Dataset records:
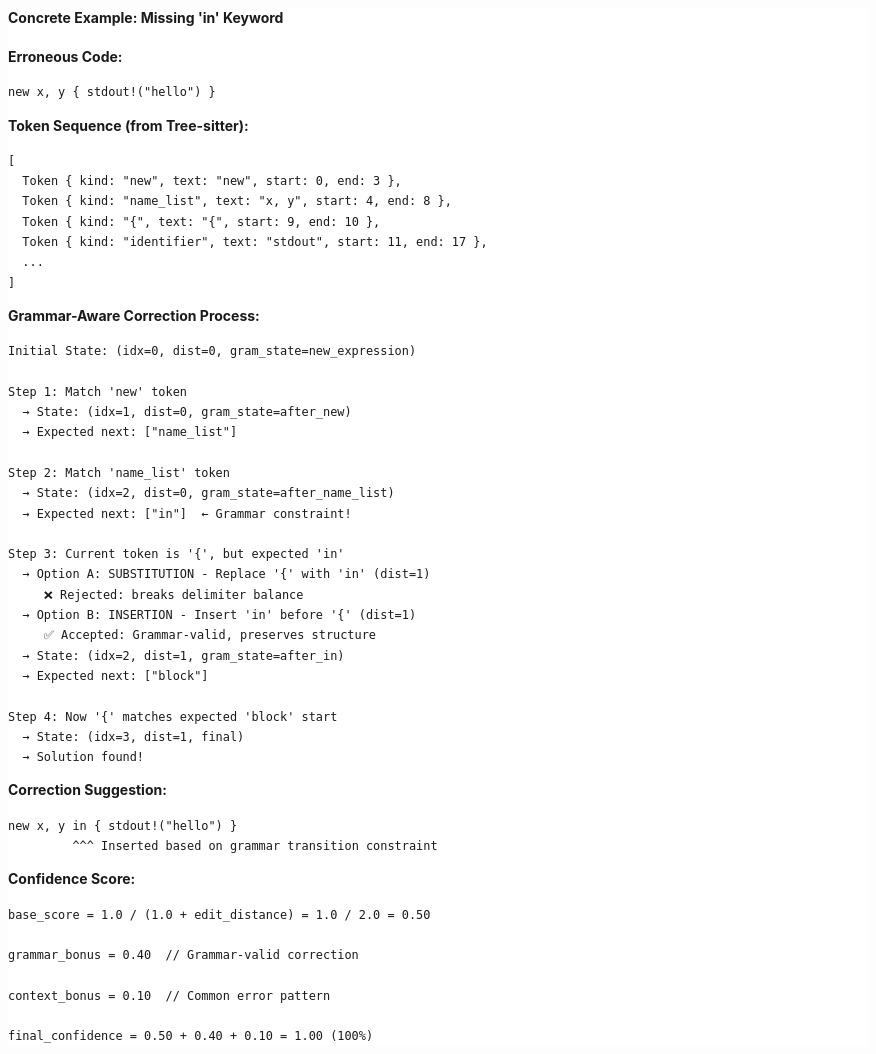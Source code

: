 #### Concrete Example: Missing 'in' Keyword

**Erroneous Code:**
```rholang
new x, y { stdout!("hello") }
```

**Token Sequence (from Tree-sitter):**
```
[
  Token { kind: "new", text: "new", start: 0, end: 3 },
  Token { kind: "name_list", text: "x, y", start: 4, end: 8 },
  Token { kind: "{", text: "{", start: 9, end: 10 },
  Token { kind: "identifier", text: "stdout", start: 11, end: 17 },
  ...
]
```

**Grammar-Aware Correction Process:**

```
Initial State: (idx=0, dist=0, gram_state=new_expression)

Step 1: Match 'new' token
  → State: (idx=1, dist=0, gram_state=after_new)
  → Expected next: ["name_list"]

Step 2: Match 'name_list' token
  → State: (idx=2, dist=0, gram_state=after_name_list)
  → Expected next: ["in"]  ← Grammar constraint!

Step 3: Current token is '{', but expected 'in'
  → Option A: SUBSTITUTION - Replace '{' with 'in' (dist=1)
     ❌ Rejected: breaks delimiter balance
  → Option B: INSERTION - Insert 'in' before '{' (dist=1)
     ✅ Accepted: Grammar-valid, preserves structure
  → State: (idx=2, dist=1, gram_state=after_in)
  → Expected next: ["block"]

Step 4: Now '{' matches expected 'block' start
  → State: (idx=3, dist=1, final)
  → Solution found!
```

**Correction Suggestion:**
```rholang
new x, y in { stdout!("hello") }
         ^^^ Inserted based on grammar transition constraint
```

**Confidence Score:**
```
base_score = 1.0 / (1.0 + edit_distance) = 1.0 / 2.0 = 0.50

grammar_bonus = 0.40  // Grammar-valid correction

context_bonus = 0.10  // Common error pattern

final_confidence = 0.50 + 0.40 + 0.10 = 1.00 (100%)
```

Problem:
Repeat the records above verbatim. Include none of the pictures.

Exercise response:
Source code

: #### Concrete Example: Missing 'in' Keyword

**Erroneous Code:**
```rholang
new x, y { stdout!("hello") }
```

**Token Sequence (from Tree-sitter):**
```
[
  Token { kind: "new", text: "new", start: 0, end: 3 },
  Token { kind: "name_list", text: "x, y", start: 4, end: 8 },
  Token { kind: "{", text: "{", start: 9, end: 10 },
  Token { kind: "identifier", text: "stdout", start: 11, end: 17 },
  ...
]
```

**Grammar-Aware Correction Process:**

```
Initial State: (idx=0, dist=0, gram_state=new_expression)

Step 1: Match 'new' token
  → State: (idx=1, dist=0, gram_state=after_new)
  → Expected next: ["name_list"]

Step 2: Match 'name_list' token
  → State: (idx=2, dist=0, gram_state=after_name_list)
  → Expected next: ["in"]  ← Grammar constraint!

Step 3: Current token is '{', but expected 'in'
  → Option A: SUBSTITUTION - Replace '{' with 'in' (dist=1)
     ❌ Rejected: breaks delimiter balance
  → Option B: INSERTION - Insert 'in' before '{' (dist=1)
     ✅ Accepted: Grammar-valid, preserves structure
  → State: (idx=2, dist=1, gram_state=after_in)
  → Expected next: ["block"]

Step 4: Now '{' matches expected 'block' start
  → State: (idx=3, dist=1, final)
  → Solution found!
```

**Correction Suggestion:**
```rholang
new x, y in { stdout!("hello") }
         ^^^ Inserted based on grammar transition constraint
```

**Confidence Score:**
```
base_score = 1.0 / (1.0 + edit_distance) = 1.0 / 2.0 = 0.50

grammar_bonus = 0.40  // Grammar-valid correction

context_bonus = 0.10  // Common error pattern

final_confidence = 0.50 + 0.40 + 0.10 = 1.00 (100%)
```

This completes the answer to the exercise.